● **Exercise**
Go through the listing that follows and report the number of lines with the string "where" in them, nothing more.

:: Data to use ::

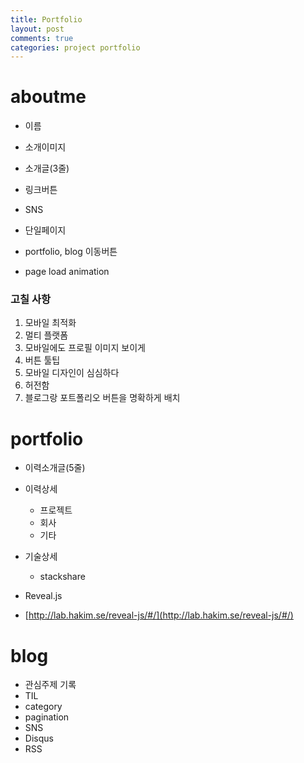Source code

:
 ```yaml
---
title: Portfolio
layout: post
comments: true
categories: project portfolio
---
```


# aboutme
* 이름
* 소개이미지
* 소개글(3줄)
* 링크버튼
* SNS
* 단일페이지
* portfolio, blog 이동버튼

* page load animation

### 고칠 사항
1. 모바일 최적화
2. 멀티 플랫폼
3. 모바일에도 프로필 이미지 보이게
4. 버튼 툴팁
5. 모바일 디자인이 심심하다
6. 허전함
7. 블로그랑 포트폴리오 버튼을 명확하게 배치 

# portfolio
* 이력소개글(5줄)
* 이력상세
	* 프로젝트
	* 회사
	* 기타
* 기술상세
	* stackshare

* Reveal.js
* [http://lab.hakim.se/reveal-js/#/](http://lab.hakim.se/reveal-js/#/)

# blog
* 관심주제 기록
* TIL
* category
* pagination
* SNS
* Disqus
* RSS

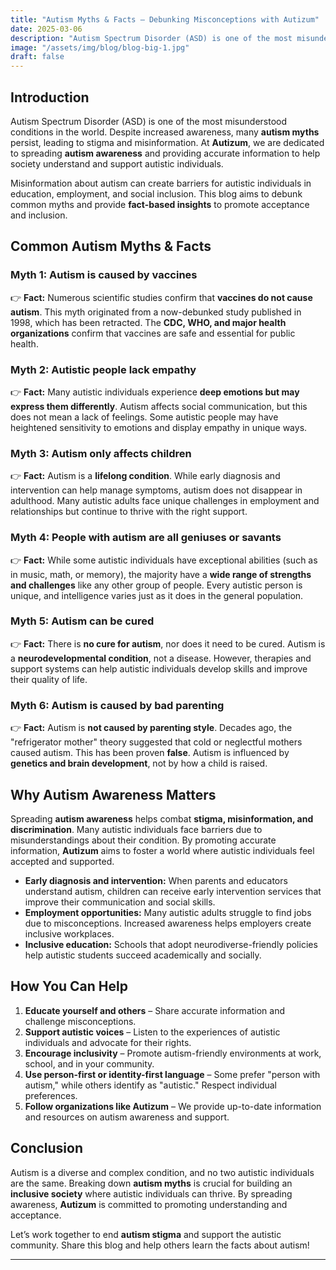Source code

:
 ```yaml
---
title: "Autism Myths & Facts – Debunking Misconceptions with Autizum"
date: 2025-03-06
description: "Autism Spectrum Disorder (ASD) is one of the most misunderstood conditions in the world. Despite increased awareness, many autism myths persist, leading to stigma and misinformation."
image: "/assets/img/blog/blog-big-1.jpg"
draft: false
---
```


## Introduction

Autism Spectrum Disorder (ASD) is one of the most misunderstood conditions in the world. Despite increased awareness, many **autism myths** persist, leading to stigma and misinformation. At **Autizum**, we are dedicated to spreading **autism awareness** and providing accurate information to help society understand and support autistic individuals.

Misinformation about autism can create barriers for autistic individuals in education, employment, and social inclusion. This blog aims to debunk common myths and provide **fact-based insights** to promote acceptance and inclusion.

## Common Autism Myths & Facts

### Myth 1: Autism is caused by vaccines

👉 **Fact:** Numerous scientific studies confirm that **vaccines do not cause autism**. This myth originated from a now-debunked study published in 1998, which has been retracted. The **CDC, WHO, and major health organizations** confirm that vaccines are safe and essential for public health.

### Myth 2: Autistic people lack empathy

👉 **Fact:** Many autistic individuals experience **deep emotions but may express them differently**. Autism affects social communication, but this does not mean a lack of feelings. Some autistic people may have heightened sensitivity to emotions and display empathy in unique ways.

### Myth 3: Autism only affects children

👉 **Fact:** Autism is a **lifelong condition**. While early diagnosis and intervention can help manage symptoms, autism does not disappear in adulthood. Many autistic adults face unique challenges in employment and relationships but continue to thrive with the right support.

### Myth 4: People with autism are all geniuses or savants

👉 **Fact:** While some autistic individuals have exceptional abilities (such as in music, math, or memory), the majority have a **wide range of strengths and challenges** like any other group of people. Every autistic person is unique, and intelligence varies just as it does in the general population.

### Myth 5: Autism can be cured

👉 **Fact:** There is **no cure for autism**, nor does it need to be cured. Autism is a **neurodevelopmental condition**, not a disease. However, therapies and support systems can help autistic individuals develop skills and improve their quality of life.

### Myth 6: Autism is caused by bad parenting

👉 **Fact:** Autism is **not caused by parenting style**. Decades ago, the "refrigerator mother" theory suggested that cold or neglectful mothers caused autism. This has been proven **false**. Autism is influenced by **genetics and brain development**, not by how a child is raised.

## Why Autism Awareness Matters

Spreading **autism awareness** helps combat **stigma, misinformation, and discrimination**. Many autistic individuals face barriers due to misunderstandings about their condition. By promoting accurate information, **Autizum** aims to foster a world where autistic individuals feel accepted and supported.

- **Early diagnosis and intervention:** When parents and educators understand autism, children can receive early intervention services that improve their communication and social skills.
- **Employment opportunities:** Many autistic adults struggle to find jobs due to misconceptions. Increased awareness helps employers create inclusive workplaces.
- **Inclusive education:** Schools that adopt neurodiverse-friendly policies help autistic students succeed academically and socially.

## How You Can Help

1. **Educate yourself and others** – Share accurate information and challenge misconceptions.
2. **Support autistic voices** – Listen to the experiences of autistic individuals and advocate for their rights.
3. **Encourage inclusivity** – Promote autism-friendly environments at work, school, and in your community.
4. **Use person-first or identity-first language** – Some prefer "person with autism," while others identify as "autistic." Respect individual preferences.
5. **Follow organizations like Autizum** – We provide up-to-date information and resources on autism awareness and support.

## Conclusion

Autism is a diverse and complex condition, and no two autistic individuals are the same. Breaking down **autism myths** is crucial for building an **inclusive society** where autistic individuals can thrive. By spreading awareness, **Autizum** is committed to promoting understanding and acceptance.

Let’s work together to end **autism stigma** and support the autistic community. Share this blog and help others learn the facts about autism!

---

:::

● **Response**
2